The painful thing in one particular discussion I remember was the question if there even was any kind of truth that can be discovered. And if so, does it matter? Does it matter how things actually happened, or is any twist we read and write into the past just a justified way of reflecting on ourselves?
Does the truth matter?
I would say that yes it does, because I don‘t want to ever have a discussion about writing history without truth as a thing in it. If we are able to ever access it fully unbiased is a different question, and one that I would be careful with.
So, back to the image in the golden frame to make some sense of my chaotic thoughts tonight.

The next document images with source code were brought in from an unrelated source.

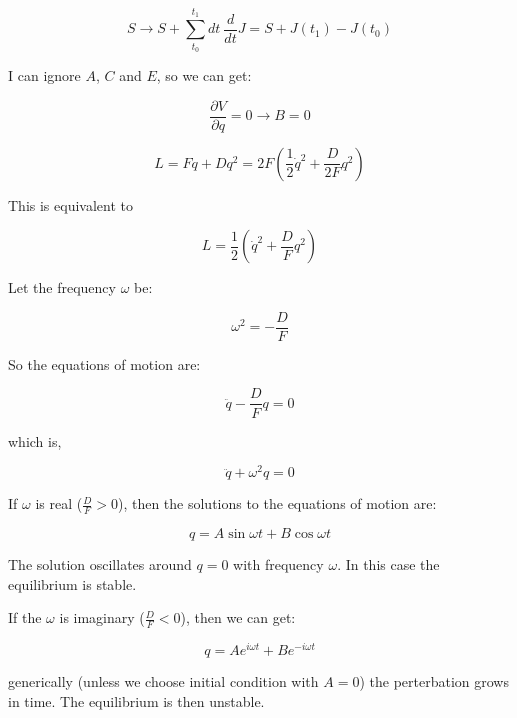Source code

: \begin{equation}
    S \rightarrow S + \sum_{t_0}^{t_1} dt \ \frac{d}{dt} J = S + J\left(t_1\right) - J\left(t_0\right)
\end{equation}

I can ignore $A$, $C$ and $E$, so we can get:

\begin{equation}
    \frac{\partial V}{\partial q} = 0 \rightarrow B = 0
\end{equation}

\begin{equation}
    L = F \dot{q} + D q^2 = 2F \left(\frac{1}{2} \dot{q}^2 + \frac{D}{2F} q^2\right)
\end{equation}

This is equivalent to 

\begin{equation}
    L = \frac{1}{2} \left(\dot{q}^2 + \frac{D}{F} q^2\right)
\end{equation}

Let the frequency $\omega$ be:

\begin{equation}
    \omega^2 = - \frac{D}{F}
\end{equation}

So the equations of motion are: 

\begin{equation}
    \ddot{q} - \frac{D}{F} q = 0
\end{equation}

which is,

\begin{equation}
    \ddot{q} + \omega^2 q = 0
\end{equation}

If $\omega$ is real ($\frac{D}{F} > 0$), then the solutions to the equations of motion are:

\begin{equation}
    q = A \sin{\omega t} + B \cos{\omega t}
\end{equation}  

The solution oscillates around $q = 0$ with frequency $\omega$. In this case the equilibrium is stable.

If the $\omega$ is imaginary ($\frac{D}{F} < 0$), then we can get:

\begin{equation}
    q = A e^{i \omega t} + B e^{-i \omega t}
\end{equation}

generically (unless we choose initial condition with $A = 0$) the perterbation grows in time. The equilibrium is then unstable.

When looking at my witch in her pretty frame, I start to compare ourselves. I start to wonder about the moments in which she was happy, the people she loved, the people she lost, and I want to have her hair! I also wonder about the torture she endured, the many possible ways she could have died, how I would have reacted to it, and I feel close to her in a way.
I think this closeness matters.
I think it is important to understand that the distance between our points in time is very small. She also did not want to be in pain, did not want to smell, and mourned when people died.
There is knowledge about the past that can be accessed and need to be to write a satisfying story. If I read stories about medieval people not grieving their children because many of them died anyway, or not knowing how to wash themselves, I know that something is off. These narratives produce a distance that is artificial, and does not fit the historical record. This narrated distance is a way to tell something about ourselves. Look how much we have evolved! Look how clean we are!
Then again, we can never look at the historical record without bringing with us our own perspectives. We will always be surprised by accomplishments, shocked by horrors endured, and full of our own emotions.
Wait, what am I talking about? Writing history or writing historical fiction – Is there a difference?
I can tell you, I have been in discussions recently where the difference was blurred out. The historian has a narrative, and so has the novelist. The people from the past cannot be asked anymore, so who cares anyway?
This is a big risk of the second perspective I introduced. It can lure away from any traces of truth.
I still tend to the second way of looking at the practice or writing history. I like to be aware of all the traps I can fall into.
Maybe that is the only conclusion I have drawn so far. At least I know that I am biased?
„Of course you are“, my witch giggles. „You summoned me here through space and time and ask me about stupid boys.“
I was inspired by reading the “Handbook for the Historiography of Science” by M. L. Condé & M. Salomon publ. in 2023.